WHAT IS EXPECTED
Word for word, give the data again without its pictures.

MATERIAL TO PROCESS
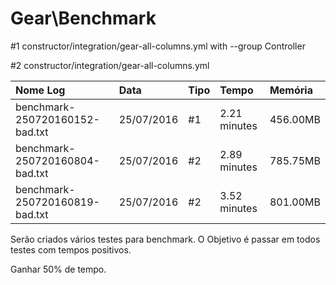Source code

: # Gear\Benchmark



\#1 constructor/integration/gear-all-columns.yml with --group Controller

\#2 constructor/integration/gear-all-columns.yml 

| Nome Log | Data | Tipo | Tempo | Memória |
|:--|:--|:--|:--|:--|
| benchmark-250720160152-bad.txt | 25/07/2016 | #1 | 2.21 minutes | 456.00MB |
| benchmark-250720160804-bad.txt | 25/07/2016 | #2 | 2.89 minutes | 785.75MB |  
| benchmark-250720160819-bad.txt | 25/07/2016 | #2 | 3.52 minutes | 801.00MB |

Serão criados vários testes para benchmark. O Objetivo é passar em todos testes com tempos positivos.

Ganhar 50% de tempo.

ANSWER TO THIS TASK
Source code

: # Gear\Benchmark



\#1 constructor/integration/gear-all-columns.yml with --group Controller

\#2 constructor/integration/gear-all-columns.yml 

| Nome Log | Data | Tipo | Tempo | Memória |
|:--|:--|:--|:--|:--|
| benchmark-250720160152-bad.txt | 25/07/2016 | #1 | 2.21 minutes | 456.00MB |
| benchmark-250720160804-bad.txt | 25/07/2016 | #2 | 2.89 minutes | 785.75MB |  
| benchmark-250720160819-bad.txt | 25/07/2016 | #2 | 3.52 minutes | 801.00MB |

Serão criados vários testes para benchmark. O Objetivo é passar em todos testes com tempos positivos.

Ganhar 50% de tempo.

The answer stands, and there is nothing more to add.